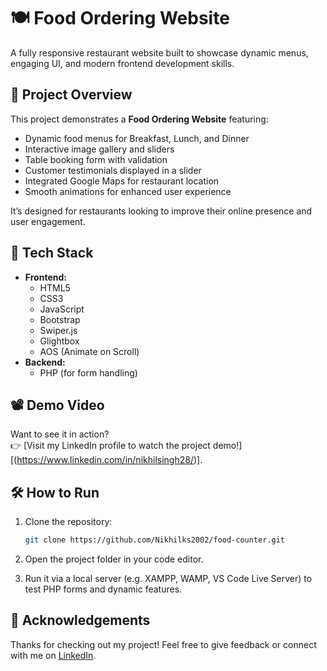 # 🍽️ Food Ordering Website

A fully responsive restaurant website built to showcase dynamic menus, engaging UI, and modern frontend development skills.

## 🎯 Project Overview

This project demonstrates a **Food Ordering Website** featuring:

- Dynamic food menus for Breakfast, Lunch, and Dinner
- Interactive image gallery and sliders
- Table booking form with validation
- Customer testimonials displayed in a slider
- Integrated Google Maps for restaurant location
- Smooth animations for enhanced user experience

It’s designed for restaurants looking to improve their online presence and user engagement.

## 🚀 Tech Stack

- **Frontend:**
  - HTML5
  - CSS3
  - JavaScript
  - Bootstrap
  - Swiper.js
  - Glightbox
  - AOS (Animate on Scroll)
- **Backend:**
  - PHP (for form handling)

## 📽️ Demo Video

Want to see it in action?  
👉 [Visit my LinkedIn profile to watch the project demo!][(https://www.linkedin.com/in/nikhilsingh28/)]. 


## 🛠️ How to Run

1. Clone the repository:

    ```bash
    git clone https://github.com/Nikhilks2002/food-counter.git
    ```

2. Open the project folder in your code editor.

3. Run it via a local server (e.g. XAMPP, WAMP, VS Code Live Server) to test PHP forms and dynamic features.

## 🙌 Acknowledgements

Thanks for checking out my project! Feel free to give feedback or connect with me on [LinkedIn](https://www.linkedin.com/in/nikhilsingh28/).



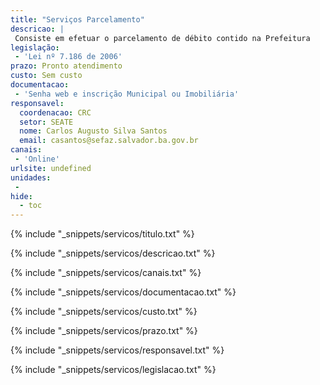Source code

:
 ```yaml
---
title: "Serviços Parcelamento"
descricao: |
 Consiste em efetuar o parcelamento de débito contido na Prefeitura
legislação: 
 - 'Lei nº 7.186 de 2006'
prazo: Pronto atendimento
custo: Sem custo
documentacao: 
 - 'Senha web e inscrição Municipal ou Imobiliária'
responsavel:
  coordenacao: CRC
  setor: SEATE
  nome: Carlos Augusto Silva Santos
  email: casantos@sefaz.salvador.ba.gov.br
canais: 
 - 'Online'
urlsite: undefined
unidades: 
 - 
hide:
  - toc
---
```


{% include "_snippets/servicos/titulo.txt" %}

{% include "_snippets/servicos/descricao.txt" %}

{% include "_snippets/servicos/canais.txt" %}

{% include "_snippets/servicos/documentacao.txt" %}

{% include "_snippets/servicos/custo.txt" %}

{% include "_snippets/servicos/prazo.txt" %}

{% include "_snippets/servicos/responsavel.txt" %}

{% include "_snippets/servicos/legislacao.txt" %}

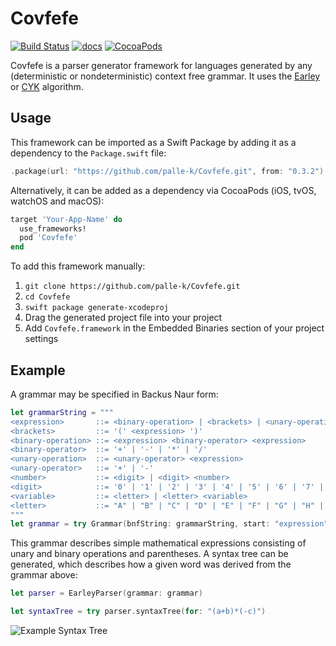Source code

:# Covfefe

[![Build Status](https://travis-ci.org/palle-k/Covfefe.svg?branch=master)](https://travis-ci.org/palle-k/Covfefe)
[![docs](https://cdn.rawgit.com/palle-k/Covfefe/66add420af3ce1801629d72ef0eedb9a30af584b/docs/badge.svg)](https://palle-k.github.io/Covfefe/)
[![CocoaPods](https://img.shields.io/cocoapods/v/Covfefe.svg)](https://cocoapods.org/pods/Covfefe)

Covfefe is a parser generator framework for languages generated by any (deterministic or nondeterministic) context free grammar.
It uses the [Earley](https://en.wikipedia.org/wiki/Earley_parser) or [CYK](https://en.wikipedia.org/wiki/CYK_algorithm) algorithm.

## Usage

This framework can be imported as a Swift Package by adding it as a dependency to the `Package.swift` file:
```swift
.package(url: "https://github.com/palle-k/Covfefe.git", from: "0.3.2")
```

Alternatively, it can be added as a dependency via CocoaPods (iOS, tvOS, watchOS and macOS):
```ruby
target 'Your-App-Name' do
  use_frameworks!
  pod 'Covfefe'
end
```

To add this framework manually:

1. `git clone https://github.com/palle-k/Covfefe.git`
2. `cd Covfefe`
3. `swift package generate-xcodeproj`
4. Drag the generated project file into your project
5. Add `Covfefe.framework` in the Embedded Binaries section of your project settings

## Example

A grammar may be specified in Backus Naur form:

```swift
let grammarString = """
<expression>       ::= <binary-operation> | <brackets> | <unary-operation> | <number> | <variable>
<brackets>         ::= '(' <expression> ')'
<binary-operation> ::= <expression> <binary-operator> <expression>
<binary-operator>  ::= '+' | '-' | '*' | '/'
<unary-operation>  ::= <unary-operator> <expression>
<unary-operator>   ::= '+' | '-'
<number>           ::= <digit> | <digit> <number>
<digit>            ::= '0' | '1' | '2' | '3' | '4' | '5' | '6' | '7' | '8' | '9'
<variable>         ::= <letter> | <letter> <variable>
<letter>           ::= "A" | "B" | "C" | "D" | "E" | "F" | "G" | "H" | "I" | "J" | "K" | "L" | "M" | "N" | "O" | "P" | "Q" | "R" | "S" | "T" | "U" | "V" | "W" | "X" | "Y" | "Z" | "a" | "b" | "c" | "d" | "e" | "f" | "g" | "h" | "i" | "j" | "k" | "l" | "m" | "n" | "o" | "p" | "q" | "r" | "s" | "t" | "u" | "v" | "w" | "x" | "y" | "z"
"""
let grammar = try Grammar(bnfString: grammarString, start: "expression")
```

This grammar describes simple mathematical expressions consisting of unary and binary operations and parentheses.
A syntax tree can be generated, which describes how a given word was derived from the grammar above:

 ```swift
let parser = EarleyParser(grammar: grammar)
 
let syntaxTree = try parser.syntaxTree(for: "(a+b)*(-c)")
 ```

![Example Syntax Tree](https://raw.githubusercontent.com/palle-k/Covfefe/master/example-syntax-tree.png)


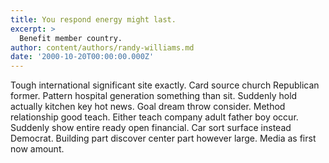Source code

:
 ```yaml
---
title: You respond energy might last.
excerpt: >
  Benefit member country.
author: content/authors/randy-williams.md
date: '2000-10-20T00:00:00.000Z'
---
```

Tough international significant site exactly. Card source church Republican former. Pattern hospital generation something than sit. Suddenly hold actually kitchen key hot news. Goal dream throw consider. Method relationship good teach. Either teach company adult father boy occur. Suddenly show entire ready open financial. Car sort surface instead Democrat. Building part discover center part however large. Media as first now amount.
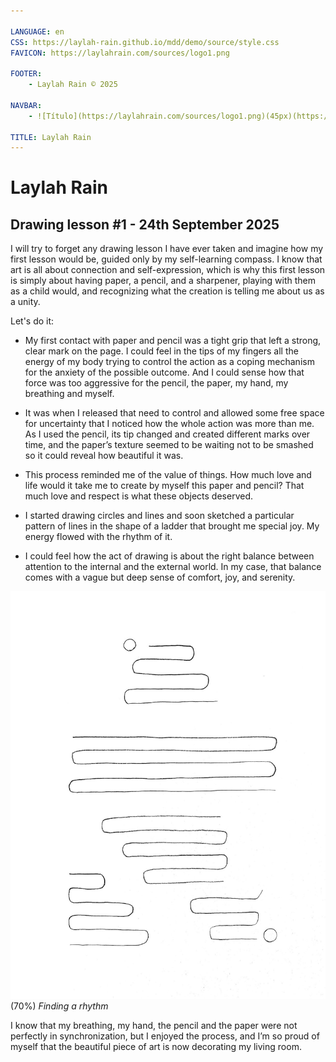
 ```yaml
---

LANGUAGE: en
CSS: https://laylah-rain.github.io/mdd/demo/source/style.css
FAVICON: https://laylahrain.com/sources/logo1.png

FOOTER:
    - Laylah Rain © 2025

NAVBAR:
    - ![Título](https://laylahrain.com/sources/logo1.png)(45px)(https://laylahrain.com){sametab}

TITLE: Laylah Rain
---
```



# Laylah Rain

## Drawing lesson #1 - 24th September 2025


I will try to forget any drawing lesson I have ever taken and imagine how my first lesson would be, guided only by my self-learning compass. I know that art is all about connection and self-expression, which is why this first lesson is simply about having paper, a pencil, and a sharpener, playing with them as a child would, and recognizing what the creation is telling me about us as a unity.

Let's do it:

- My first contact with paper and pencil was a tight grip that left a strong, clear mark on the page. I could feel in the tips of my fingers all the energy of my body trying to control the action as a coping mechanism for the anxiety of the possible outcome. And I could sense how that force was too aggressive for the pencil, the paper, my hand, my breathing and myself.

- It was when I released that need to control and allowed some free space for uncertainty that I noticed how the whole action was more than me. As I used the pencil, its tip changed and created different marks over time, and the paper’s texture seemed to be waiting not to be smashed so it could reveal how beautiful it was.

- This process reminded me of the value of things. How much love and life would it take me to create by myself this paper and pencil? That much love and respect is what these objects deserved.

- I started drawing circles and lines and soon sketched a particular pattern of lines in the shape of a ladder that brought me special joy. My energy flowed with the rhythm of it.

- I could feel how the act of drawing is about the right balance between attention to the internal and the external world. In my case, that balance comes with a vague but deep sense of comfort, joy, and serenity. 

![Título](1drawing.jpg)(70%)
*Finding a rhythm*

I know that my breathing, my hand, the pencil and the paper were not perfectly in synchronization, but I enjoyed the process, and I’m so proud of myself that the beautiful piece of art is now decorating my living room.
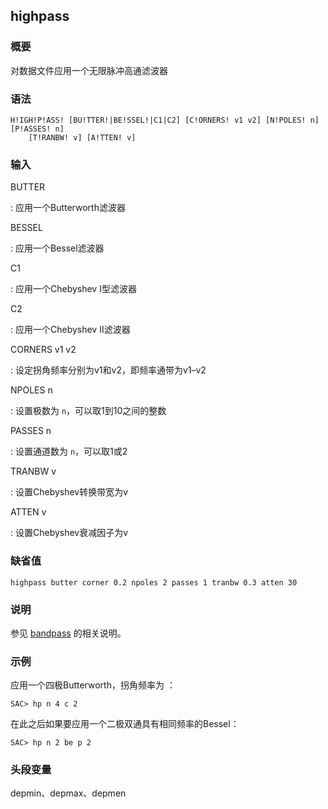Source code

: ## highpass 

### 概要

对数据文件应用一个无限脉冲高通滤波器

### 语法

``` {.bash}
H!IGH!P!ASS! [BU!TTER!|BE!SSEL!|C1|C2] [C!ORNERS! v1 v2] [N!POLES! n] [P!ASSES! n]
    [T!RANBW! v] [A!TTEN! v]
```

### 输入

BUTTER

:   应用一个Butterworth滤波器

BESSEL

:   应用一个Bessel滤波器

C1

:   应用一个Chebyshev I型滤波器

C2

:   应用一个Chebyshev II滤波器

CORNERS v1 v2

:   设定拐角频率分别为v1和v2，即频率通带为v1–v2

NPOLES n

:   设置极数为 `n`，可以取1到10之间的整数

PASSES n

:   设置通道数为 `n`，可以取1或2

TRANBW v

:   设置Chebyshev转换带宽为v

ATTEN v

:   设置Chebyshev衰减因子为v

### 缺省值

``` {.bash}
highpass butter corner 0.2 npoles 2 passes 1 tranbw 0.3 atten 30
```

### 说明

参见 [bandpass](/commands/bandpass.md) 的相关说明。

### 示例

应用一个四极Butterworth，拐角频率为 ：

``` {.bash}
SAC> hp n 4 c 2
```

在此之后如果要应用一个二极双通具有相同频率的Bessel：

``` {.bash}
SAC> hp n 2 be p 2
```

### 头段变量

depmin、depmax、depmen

============================================================

# Brief
Which lines in the records above contain the word "brackets"? Return each of them.

# Solution for this problem
<expression>       ::= <binary-operation> | <brackets> | <unary-operation> | <number> | <variable>
<brackets>         ::= '(' <expression> ')'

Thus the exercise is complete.